In many American cities, traffic cameras of some variety have become a way of life, giving cash-strapped local governments a fountain of new money while leaving many motorists fuming. In Washington, D.C., red-light and speed cameras brought in $85 million in 2011; one camera alone generated $11.6 million while recording more than 112,000 tickets. Now an Ohio inventor says he's created a device to legally fight back -- although those on the other side of the law may disagree.
Red-light cameras operate in 24 states across the country, while 13 states use speed cameras to tag motorists. Safety advocates have long backed the technologies; statistics show that speeding drivers trigger a majority of all auto accidents, and red-light running has been linked to thousands of accidents as well. But while many cameras were set up as safety measures, the additional revenue -- up to $500 a ticket in some jurisdictions -- has spurred a backlash; in all, 12 states have barred speed cameras and nine states have outlawed red-light camera tickets, with dozens of cities debating the question.

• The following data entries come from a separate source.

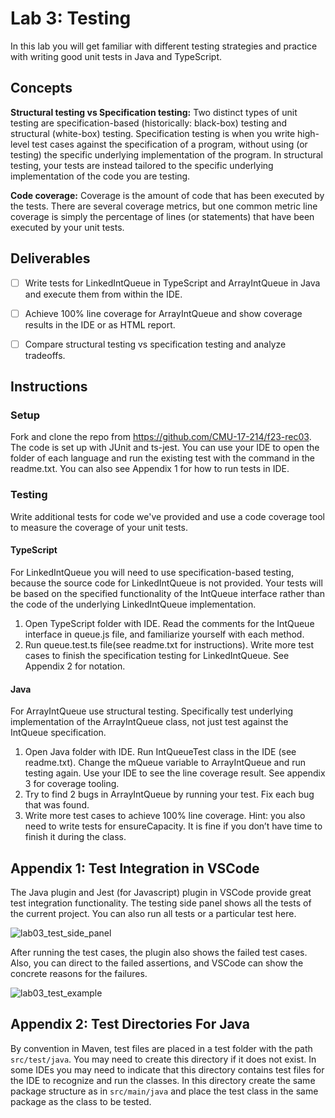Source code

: # Lab 3: Testing

In this lab you will get familiar with different testing strategies and practice with writing good unit tests in Java and TypeScript.

## Concepts
**Structural testing vs Specification testing:** Two distinct types of unit testing are specification-based (historically: black-box) testing and structural (white-box) testing. Specification testing is when you write high-level test cases against the specification of a program, without using (or testing) the specific underlying implementation of the program. In structural testing, your tests are instead tailored to the specific underlying implementation of the code you are testing.

**Code coverage:** Coverage is the amount of code that has been executed by the tests. There are several coverage metrics, but one common metric line coverage is simply the percentage of lines (or statements) that have been executed by your unit tests. 

## Deliverables

- [ ] Write tests for LinkedIntQueue in TypeScript and ArrayIntQueue in Java and execute them from within the IDE.
- [ ] Achieve 100% line coverage for ArrayIntQueue and show coverage results in the IDE or as HTML report. 
- [ ] Compare structural testing vs specification testing and analyze tradeoffs. 


## Instructions

### Setup
Fork and clone the repo from https://github.com/CMU-17-214/f23-rec03.
The code is set up with JUnit and ts-jest. You can use your IDE to open the folder of each language and run the existing test with the command in the readme.txt. You can also see Appendix 1 for how to run tests in IDE. 


### Testing
Write additional tests for code we've provided and use a code coverage tool to measure the coverage of your unit tests. 

#### TypeScript
For LinkedIntQueue you will need to use specification-based testing, because the source code for LinkedIntQueue is not provided. Your tests will be based on the specified functionality of the IntQueue interface rather than the code of the underlying LinkedIntQueue implementation. 
1. Open TypeScript folder with IDE. Read the comments for the IntQueue interface in queue.js file, and familiarize yourself with each method. 
2. Run queue.test.ts file(see readme.txt for instructions). Write more test cases to finish the specification testing for LinkedIntQueue. See Appendix 2 for notation.


#### Java
For ArrayIntQueue use structural testing. Specifically test underlying implementation of the ArrayIntQueue class, not just test against the IntQueue specification. 
1. Open Java folder with IDE. Run IntQueueTest class in the IDE (see readme.txt). Change the mQueue variable to ArrayIntQueue and run testing again. Use your IDE to see the line coverage result. See appendix 3 for coverage tooling. 
2. Try to find 2 bugs in ArrayIntQueue by running your test. Fix each bug that was found. 
3. Write more test cases to achieve 100% line coverage. Hint: you also need to write tests for ensureCapacity. It is fine if you don’t have time to finish it during the class.

## Appendix 1: Test Integration in VSCode
The Java plugin and Jest (for Javascript) plugin in VSCode provide great test integration functionality. The testing side panel shows all the tests of the current project. You can also run all tests or a particular test here.

![lab03_test_side_panel](../../f2023/images/lab03_test_side_panel.png)

After running the test cases, the plugin also shows the failed test cases. Also, you can direct to the failed assertions, and VSCode can show the concrete reasons for the failures.

![lab03_test_example](../../f2023/images/lab03_test_example.png)

## Appendix 2: Test Directories For Java
By convention in Maven, test files are placed in a test folder with the path `src/test/java`. You may need to create this directory if it does not exist. In some IDEs you may need to indicate that this directory contains test files for the IDE to recognize and run the classes. In this directory create the same package structure as in `src/main/java` and place the test class in the same package as the class to be tested. 
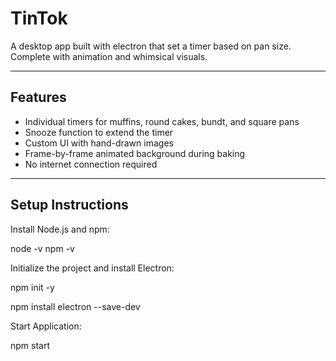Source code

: # TinTok
A desktop app built with electron that set a timer based on pan size. Complete with animation and whimsical visuals.

---

## Features

- Individual timers for muffins, round cakes, bundt, and square pans
- Snooze function to extend the timer
- Custom UI with hand-drawn images
- Frame-by-frame animated background during baking
- No internet connection required

---

## Setup Instructions


Install Node.js and npm:


node -v
npm -v

Initialize the project and install Electron:


npm init -y

npm install electron --save-dev


Start Application:


npm start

Speed and red-light cameras work in part because all states make it illegal to obscure your license plate -- and there's no magic spray that keeps the plates hidden from cameras but visible all other times. Jonathan Dandrow, an Ohio tinkerer, decided to research ways to make photos taken by the cameras useless, but otherwise leave the plate visible. After two years of work in his garage, Dandrow came up with noPhoto, a license plate frame that conceals two powerful xenon light units and electronics that trigger them only when they sense a flash from the traffic camera.
The trick, according to Dandrow, was writing software that would recognize the unique flash created by a traffic camera while ignoring all other light sources. Another key hurdle was creating a burst of light bright enough that a photo couldn't be easily manipulated to reveal the numbers. In the video above, Dandrow says a prototype version responds to traffic camera strobe from over 100 feet away in broad daylight.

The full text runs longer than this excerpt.